■ **DATA TO USE**
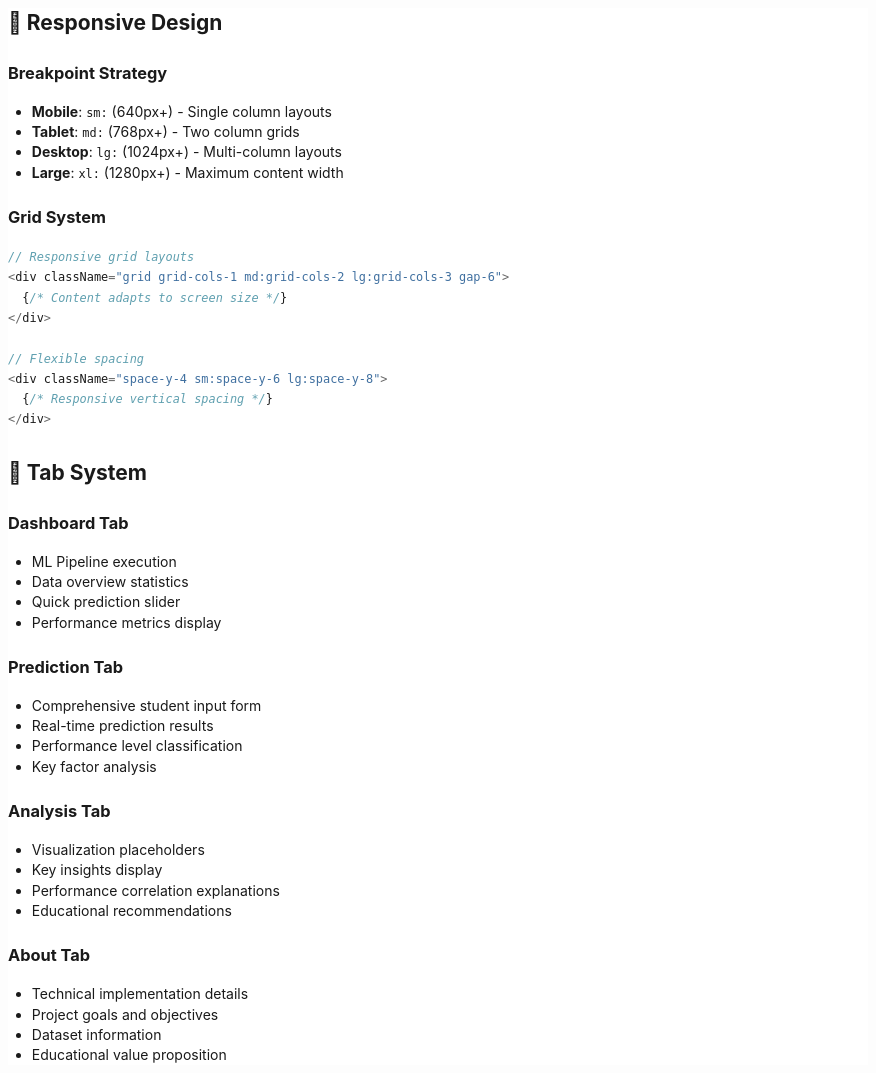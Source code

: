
 ```typescript
```

## 📱 Responsive Design

### **Breakpoint Strategy**
- **Mobile**: `sm:` (640px+) - Single column layouts
- **Tablet**: `md:` (768px+) - Two column grids
- **Desktop**: `lg:` (1024px+) - Multi-column layouts
- **Large**: `xl:` (1280px+) - Maximum content width

### **Grid System**
```typescript
// Responsive grid layouts
<div className="grid grid-cols-1 md:grid-cols-2 lg:grid-cols-3 gap-6">
  {/* Content adapts to screen size */}
</div>

// Flexible spacing
<div className="space-y-4 sm:space-y-6 lg:space-y-8">
  {/* Responsive vertical spacing */}
</div>
```

## 🎯 Tab System

### **Dashboard Tab**
- ML Pipeline execution
- Data overview statistics
- Quick prediction slider
- Performance metrics display

### **Prediction Tab**
- Comprehensive student input form
- Real-time prediction results
- Performance level classification
- Key factor analysis

### **Analysis Tab**
- Visualization placeholders
- Key insights display
- Performance correlation explanations
- Educational recommendations

### **About Tab**
- Technical implementation details
- Project goals and objectives
- Dataset information
- Educational value proposition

■ **EXERCISE REQUIREMENTS**
Return the lines from the one containing "- Dataset information" through the last line of the records. Include both ends and nothing else.

■ **WRITTEN SOLUTION**
- Dataset information
- Educational value proposition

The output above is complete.